World War II historian Wukovits (“Bull” Halsey: The Life and Wars of the Navy's Most Controversial Commander, 2010, etc.) commemorates the heroism and sacrifice on board the USS Samuel B. Roberts.
Named for Samuel Booker Roberts, who sacrificed his life to save others at the Battle of Guadalcanal in 1942, the destroyer escort and its crew rose to the challenge of trying to screen the protecting aircraft carriers from an oncoming Japanese heavy cruiser task force. The escort ship, loaded with radar and sonar equipment, was not designed for battle, but for locating airborne and underwater hostiles for others to engage. Nearly half of the crew’s 200 men lost their lives during the battle and afterward, while survivors were fighting to stay alive in the ocean. Debate about how the events occurred began promptly, with attention focusing on the absence of forces assigned to the protective screen, which was chasing after a Japanese aircraft carrier task force.

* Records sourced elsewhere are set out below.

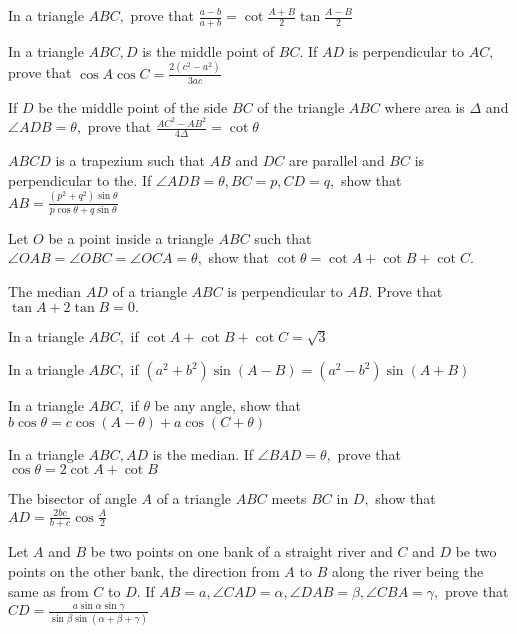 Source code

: \item In a triangle $ABC,$ prove that $\frac{a- b}{a + b} = \cot\frac{A + B}{2}\tan\frac{A - B}{2}$

\item In a triangle $ABC, D$ is the middle point of $BC.$ If $AD$ is perpendicular to $AC,$ prove that
    $\cos A\cos C = \frac{2(c^2 - a^2)}{3ac}$

\item If $D$ be the middle point of the side $BC$ of the triangle $ABC$ where area is $\Delta$ and
    $\angle ADB=\theta,$ prove that $\frac{AC^2 - AB^2}{4\Delta} = \cot\theta$

\item $ABCD$ is a trapezium such that $AB$ and $DC$ are parallel and $BC$ is perpendicular to the. If
    $\angle ADB = \theta, BC = p, CD=q,$ show that $AB = \frac{(p^2 + q^2)\sin\theta}{p\cos\theta + q\sin\theta}$

\item Let $O$ be a point inside a triangle $ABC$ such that $\angle OAB = \angle OBC = \angle OCA = \theta,$ show
    that $\cot \theta = \cot A + \cot B + \cot C.$

\item The median $AD$ of a triangle $ABC$ is perpendicular to $AB.$ Prove that $\tan A + 2\tan B = 0.$

\item In a triangle $ABC,$ if $\cot A+ \cot B + \cot C = \sqrt{3}$

\item In a triangle $ABC,$ if $(a^2 + b^2)\sin(A - B) = (a^2 - b^2)\sin(A + B)$

\item In a triangle $ABC,$ if $\theta$ be any angle, show that $b\cos\theta = c\cos(A - \theta) + a\cos(C +
    \theta)$

\item In a triangle $ABC, AD$ is the median. If $\angle BAD = \theta,$ prove that $\cos\theta = 2\cot A + \cot B$

\item The bisector of angle $A$ of a triangle $ABC$ meets $BC$ in $D,$ show that $AD = \frac{2bc}{b +
    c}\cos \frac{A}{2}$

\item Let $A$ and $B$ be two points on one bank of a straight river and $C$ and $D$ be two points on the
    other bank, the direction from $A$ to $B$ along the river being the same as from $C$ to $D.$ If
    $AB = a, \angle CAD = \alpha, \angle DAB = \beta, \angle CBA=\gamma,$ prove that $CD =
    \frac{a\sin\alpha\sin\gamma}{\sin\beta \sin(\alpha + \beta + \gamma)}$

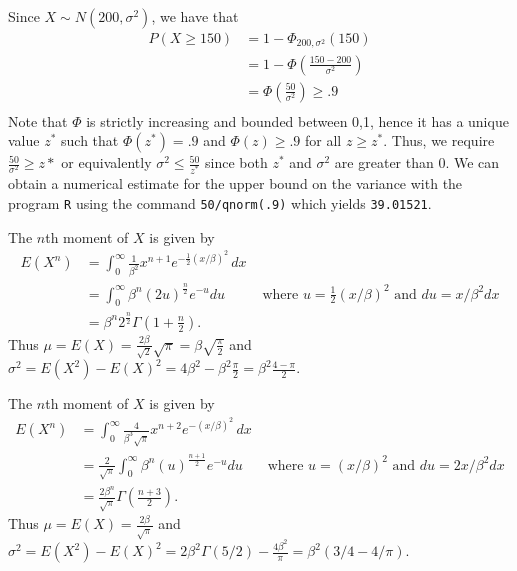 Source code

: \documentclass{stat_homework}
\begin{document}
\begin{solution}
  Since $X\sim N(200,\sigma^2)$, we have that 
  \begin{align*}
    P(X\ge 150) &= 1 - \Phi_{200,\sigma^2}(150) \\
    &= 1-\Phi\left(\frac{150-200}{\sigma^2}\right) \\
    &= \Phi\left(\frac{50}{\sigma^2}\right) \ge .9 \\
  \end{align*}
  Note that $\Phi$ is strictly increasing and bounded between 0,1, hence it has a unique value $z^*$ such that $\Phi(z^*) = .9$ and $\Phi(z) \ge .9$ for all $z \ge z^*$.  Thus, we require $\frac{50}{\sigma^2} \ge z*$ or equivalently $\sigma^2\le \frac{50}{z^*}$ since both $z^*$ and $\sigma^2$ are greater than 0.  We can obtain a numerical estimate for the upper bound on the variance with the program \texttt{R} using the command \texttt{50/qnorm(.9)} which yields \texttt{39.01521}.
\end{solution}


\begin{solution}
The $n$th moment of $X$ is given by
\begin{align*}
E(X^n) &= \int_0^\infty \frac{1}{\beta^2} x^{n+1} e^{-\frac12 (x/\beta)^2}\,dx\\
  &= \int_0^\infty \beta^n (2u)^{\frac n2} e^{-u}du &\text{ where }u = \frac12 (x/\beta)^2\text{ and }du = x/\beta^2 dx \\
  &= \beta^{n}2^{\frac n2} \Gamma\left(1+\frac n2\right).
\end{align*}
Thus $\mu = E(X) = \frac {2\beta}{ \sqrt 2} \sqrt{\pi} = \beta\sqrt{\frac{\pi}{2}}$ and $\sigma^2 = E(X^2) - E(X)^2 = 4 \beta^2 - \beta^2 \frac{\pi}{2} = \beta^2\frac{4-\pi}{2}$.
\end{solution}
\newpage


\begin{solution}
The $n$th moment of $X$ is given by
\begin{align*}
E(X^n) &= \int_0^\infty \frac{4}{\beta^3 \sqrt\pi} x^{n+2} e^{-(x/\beta)^2}\,dx\\
  &= \frac 2{\sqrt\pi}\int_0^\infty \beta^n (u)^{\frac{n+1}{2}} e^{-u}du &\text{ where }u = (x/\beta)^2\text{ and }du = 2x/\beta^2 dx \\
  &= \frac {2 \beta^n}{\sqrt\pi}\Gamma\left(\frac {n+3}2\right).
\end{align*}
Thus $\mu = E(X) =\frac{ 2 \beta}{\sqrt\pi}$ and $\sigma^2 = E(X^2) - E(X)^2 = 2 \beta^2\Gamma(5/2) - \frac{4 \beta^2}{\pi} = \beta^2(3/4 - 4/\pi)$.
\end{solution}
\end{document}
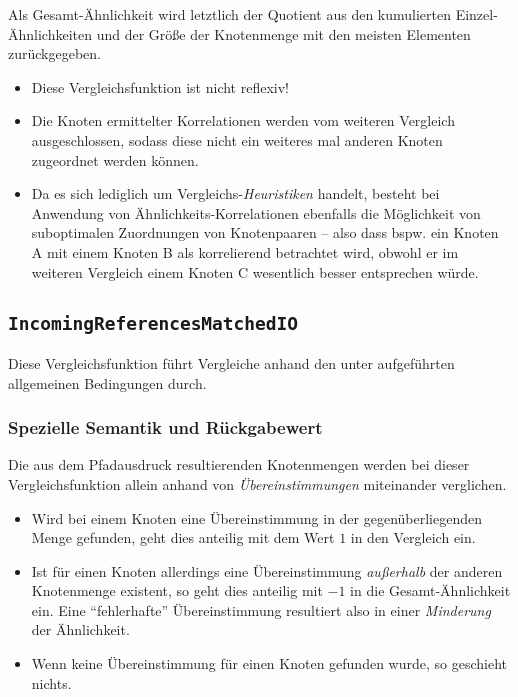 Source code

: Als Gesamt-Ähnlichkeit wird letztlich der Quotient aus den kumulierten Einzel-Ähnlichkeiten und der Größe der Knotenmenge mit den meisten Elementen zurückgegeben.

\begin{itemize}
	\item Diese Vergleichsfunktion ist nicht reflexiv!
	\item Die Knoten ermittelter Korrelationen werden vom weiteren Vergleich ausgeschlossen, sodass diese nicht ein weiteres mal anderen Knoten zugeordnet werden können.
	\item Da es sich lediglich um Vergleichs-\emph{Heuristiken} handelt, besteht bei Anwendung von Ähnlich\-keits-Korrelationen ebenfalls die Möglichkeit von suboptimalen Zuordnungen von Knotenpaaren -- also dass bspw. ein Knoten A mit einem Knoten B als korrelierend betrachtet wird, obwohl er im weiteren Vergleich einem Knoten C wesentlich besser entsprechen würde.
\end{itemize}


%
%
\subsection{\texttt{IncomingReferencesMatchedIO}}
Diese Vergleichsfunktion führt Vergleiche anhand den unter\mylinebreak{} aufgeführten allgemeinen Bedingungen durch.

\subsubsection*{Spezielle Semantik und Rückgabewert}
Die aus dem Pfadausdruck resultierenden Knotenmengen werden bei dieser Vergleichsfunktion allein anhand von \emph{Übereinstimmungen} miteinander verglichen.
\begin{itemize}
	\item Wird bei einem Knoten eine Übereinstimmung in der gegenüberliegenden Menge gefunden, geht dies anteilig mit dem Wert $1$ in den Vergleich ein.
	\item Ist für einen Knoten allerdings eine Übereinstimmung \emph{außerhalb} der anderen Knotenmenge existent, so geht dies anteilig mit $-1$ in die Gesamt-Ähnlichkeit ein. Eine "`fehlerhafte"' Übereinstimmung resultiert also in einer \emph{Minderung} der Ähnlichkeit.
	\item Wenn keine Übereinstimmung für einen Knoten gefunden wurde, so geschieht nichts.
\end{itemize}


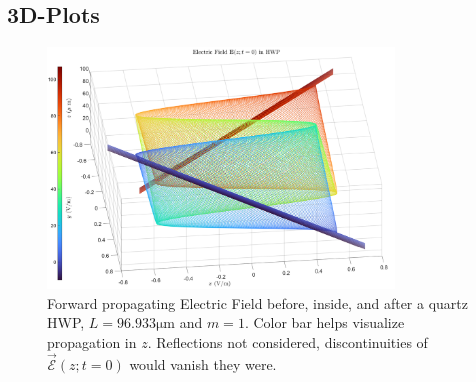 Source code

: \documentclass[aspectratio=169,t,xcolor=table]{beamer}
\begin{document}
        \subsection{3D-Plots}
        \begin{frame}
            \vspace{-0.7em}
            \begin{figure}[H]
                \centering
                \includegraphics[width=0.82\textwidth]{figs/EfieldInHWP4.png}
                \vspace{-0.7em}
                \caption{
                    Forward propagating Electric Field before, inside, and after
                    a quartz HWP, $L = 96.933\si{\micro \meter}$ and 
                    $m=1$. Color bar helps visualize propagation in $z$.
                    Reflections not considered, discontinuities of 
                    $\vec{\mathscr{E}}(z; t= 0)$ would vanish they were.
                }
                \label{fig:Q_HWP}
            \end{figure}
        \end{frame}
\end{document}

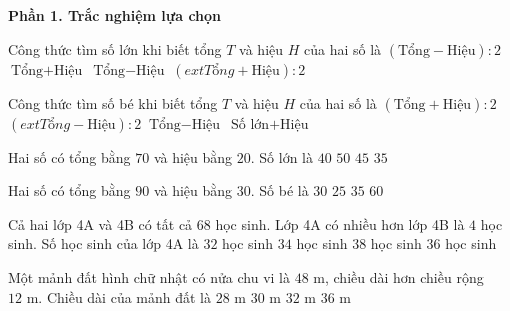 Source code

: \textbf{Phần 1. Trắc nghiệm lựa chọn}

\begin{ex} %
Công thức tìm số lớn khi biết tổng $T$ và hiệu $H$ của hai số là
\choice
{$(\text{Tổng} - \text{Hiệu}) : 2$}
{$\text{Tổng} + \text{Hiệu}$}
{$\text{Tổng} - \text{Hiệu}$}
{\True $(	ext{Tổng} + \text{Hiệu}) : 2$}
\end{ex}

\begin{ex} %
Công thức tìm số bé khi biết tổng $T$ và hiệu $H$ của hai số là
\choice
{$(\text{Tổng} + \text{Hiệu}) : 2$}
{\True $(	ext{Tổng} - \text{Hiệu}) : 2$}
{$\text{Tổng} - \text{Hiệu}$}
{$\text{Số lớn} + \text{Hiệu}$}
\end{ex}

\begin{ex} %
Hai số có tổng bằng $70$ và hiệu bằng $20$. Số lớn là
\choice
{$40$}
{$50$}
{\True $45$}
{$35$}
\end{ex}

\begin{ex} %
Hai số có tổng bằng $90$ và hiệu bằng $30$. Số bé là
\choice
{\True $30$}
{$25$}
{$35$}
{$60$}
\end{ex}

\begin{ex} %
Cả hai lớp 4A và 4B có tất cả $68$ học sinh. Lớp 4A có nhiều hơn lớp 4B là $4$ học sinh. Số học sinh của lớp 4A là
\choice
{$32$ học sinh}
{$34$ học sinh}
{$38$ học sinh}
{\True $36$ học sinh}
\end{ex}

\begin{ex} %
Một mảnh đất hình chữ nhật có nửa chu vi là $48\text{ m}$, chiều dài hơn chiều rộng $12\text{ m}$. Chiều dài của mảnh đất là
\choice
{$28\text{ m}$}
{\True $30\text{ m}$}
{$32\text{ m}$}
{$36\text{ m}$}
\end{ex}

The debate still continues, and Wukovits weaves the discussion into his battle narrative. The author prepares his ground with an account of the recruitment and training of the ship's crew and its officers, and he spotlights the leading contribution of Lt. Cmdr. Robert W. Copeland, whose insistence on the highest standards of training for combat readiness prepared the crew and ship for what lay ahead. Wukovits worked with survivors and their family members compiling detailed accounts of the lives of as many of the junior officers and enlisted men as possible. The author also includes a chronology and list of the crew.
A memorable account of training, service and heroism.